Problem details
The word "with" marks the lines to find; copy every such line from the data below.

-------- Records supplied

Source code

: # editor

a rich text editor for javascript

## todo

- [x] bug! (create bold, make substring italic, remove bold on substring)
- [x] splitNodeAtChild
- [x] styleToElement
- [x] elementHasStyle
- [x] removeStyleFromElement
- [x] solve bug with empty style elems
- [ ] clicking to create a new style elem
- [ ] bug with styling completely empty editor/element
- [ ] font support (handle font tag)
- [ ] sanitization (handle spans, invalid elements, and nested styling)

----------------
-------- Records supplied

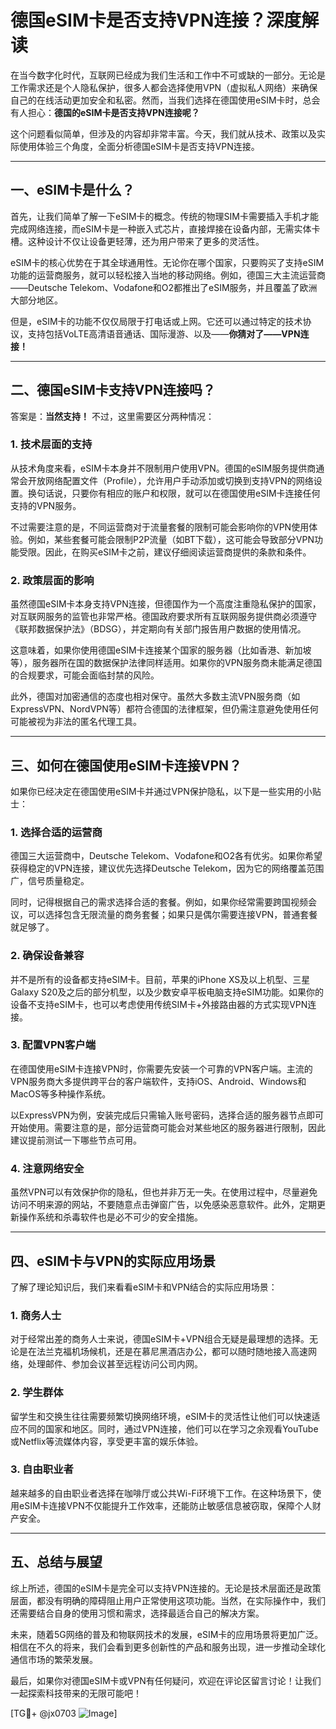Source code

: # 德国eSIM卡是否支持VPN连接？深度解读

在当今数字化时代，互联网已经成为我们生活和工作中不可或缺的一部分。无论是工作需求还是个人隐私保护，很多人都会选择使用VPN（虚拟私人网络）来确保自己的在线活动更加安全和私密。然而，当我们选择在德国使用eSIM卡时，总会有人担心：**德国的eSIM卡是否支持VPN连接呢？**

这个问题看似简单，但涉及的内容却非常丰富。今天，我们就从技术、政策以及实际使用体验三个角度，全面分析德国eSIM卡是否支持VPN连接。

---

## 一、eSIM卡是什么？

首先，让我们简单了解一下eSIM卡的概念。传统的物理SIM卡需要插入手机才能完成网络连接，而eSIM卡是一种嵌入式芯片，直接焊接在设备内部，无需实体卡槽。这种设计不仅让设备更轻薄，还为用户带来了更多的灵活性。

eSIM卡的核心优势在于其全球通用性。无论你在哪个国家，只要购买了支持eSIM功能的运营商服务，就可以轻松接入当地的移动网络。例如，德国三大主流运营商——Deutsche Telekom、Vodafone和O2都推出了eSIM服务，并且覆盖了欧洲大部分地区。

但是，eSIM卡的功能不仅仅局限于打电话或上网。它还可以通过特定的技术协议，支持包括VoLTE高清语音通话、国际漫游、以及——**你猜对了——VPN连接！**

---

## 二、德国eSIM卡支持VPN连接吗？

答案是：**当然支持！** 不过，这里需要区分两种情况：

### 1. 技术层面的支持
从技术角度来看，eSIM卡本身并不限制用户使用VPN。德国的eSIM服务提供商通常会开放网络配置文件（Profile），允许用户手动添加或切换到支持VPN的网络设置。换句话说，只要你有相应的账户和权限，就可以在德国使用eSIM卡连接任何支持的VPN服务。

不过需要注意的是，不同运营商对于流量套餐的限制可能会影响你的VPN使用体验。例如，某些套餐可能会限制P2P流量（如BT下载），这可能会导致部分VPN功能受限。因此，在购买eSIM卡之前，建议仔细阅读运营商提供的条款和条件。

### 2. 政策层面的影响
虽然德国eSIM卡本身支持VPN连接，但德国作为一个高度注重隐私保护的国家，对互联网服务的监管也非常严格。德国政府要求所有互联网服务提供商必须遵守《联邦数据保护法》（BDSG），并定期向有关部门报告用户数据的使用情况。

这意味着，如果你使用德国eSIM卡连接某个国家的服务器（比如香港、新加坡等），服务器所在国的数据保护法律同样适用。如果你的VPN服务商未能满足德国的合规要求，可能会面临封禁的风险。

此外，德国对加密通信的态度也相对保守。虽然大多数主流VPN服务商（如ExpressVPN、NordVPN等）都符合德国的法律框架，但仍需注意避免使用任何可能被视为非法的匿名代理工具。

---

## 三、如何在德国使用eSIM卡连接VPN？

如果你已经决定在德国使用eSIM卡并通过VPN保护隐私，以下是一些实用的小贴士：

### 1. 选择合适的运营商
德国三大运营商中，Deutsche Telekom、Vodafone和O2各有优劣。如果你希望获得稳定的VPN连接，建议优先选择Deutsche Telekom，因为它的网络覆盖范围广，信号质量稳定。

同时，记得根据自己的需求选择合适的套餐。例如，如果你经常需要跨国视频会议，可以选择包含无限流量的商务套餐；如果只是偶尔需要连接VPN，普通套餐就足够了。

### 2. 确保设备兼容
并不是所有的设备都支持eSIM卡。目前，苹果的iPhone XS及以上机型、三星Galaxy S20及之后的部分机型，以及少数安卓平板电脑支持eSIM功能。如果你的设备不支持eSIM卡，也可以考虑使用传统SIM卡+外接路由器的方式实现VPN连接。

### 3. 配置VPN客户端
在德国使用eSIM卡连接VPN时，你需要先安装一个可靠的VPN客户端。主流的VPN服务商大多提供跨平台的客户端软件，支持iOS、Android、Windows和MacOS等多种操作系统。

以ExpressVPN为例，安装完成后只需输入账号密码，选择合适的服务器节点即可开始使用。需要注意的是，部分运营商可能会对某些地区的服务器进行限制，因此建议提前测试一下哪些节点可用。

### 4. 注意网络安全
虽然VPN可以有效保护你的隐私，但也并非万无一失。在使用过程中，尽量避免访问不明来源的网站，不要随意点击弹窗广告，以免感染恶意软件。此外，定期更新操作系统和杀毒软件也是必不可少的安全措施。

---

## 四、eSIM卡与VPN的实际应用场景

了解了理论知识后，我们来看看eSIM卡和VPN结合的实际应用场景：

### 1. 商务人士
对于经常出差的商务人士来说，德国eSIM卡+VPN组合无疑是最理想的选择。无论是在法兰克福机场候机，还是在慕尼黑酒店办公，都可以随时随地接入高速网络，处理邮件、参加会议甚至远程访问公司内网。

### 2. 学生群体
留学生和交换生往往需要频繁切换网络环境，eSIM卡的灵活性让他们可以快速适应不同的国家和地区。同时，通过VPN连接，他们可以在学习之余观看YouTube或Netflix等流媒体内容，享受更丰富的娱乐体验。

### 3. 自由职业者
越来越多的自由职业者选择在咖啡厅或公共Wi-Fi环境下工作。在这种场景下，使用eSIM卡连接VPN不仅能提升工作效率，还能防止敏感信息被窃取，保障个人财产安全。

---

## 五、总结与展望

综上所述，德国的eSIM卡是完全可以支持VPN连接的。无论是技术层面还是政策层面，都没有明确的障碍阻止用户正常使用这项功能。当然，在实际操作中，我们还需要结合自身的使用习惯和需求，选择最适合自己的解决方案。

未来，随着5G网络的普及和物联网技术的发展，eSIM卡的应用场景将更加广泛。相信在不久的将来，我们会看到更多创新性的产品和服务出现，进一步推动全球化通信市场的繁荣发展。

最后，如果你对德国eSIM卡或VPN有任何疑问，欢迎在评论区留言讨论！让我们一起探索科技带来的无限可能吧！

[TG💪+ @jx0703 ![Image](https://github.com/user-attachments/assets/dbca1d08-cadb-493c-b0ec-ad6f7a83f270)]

----------------

Response to the task
- [x] solve bug with empty style elems
- [ ] bug with styling completely empty editor/element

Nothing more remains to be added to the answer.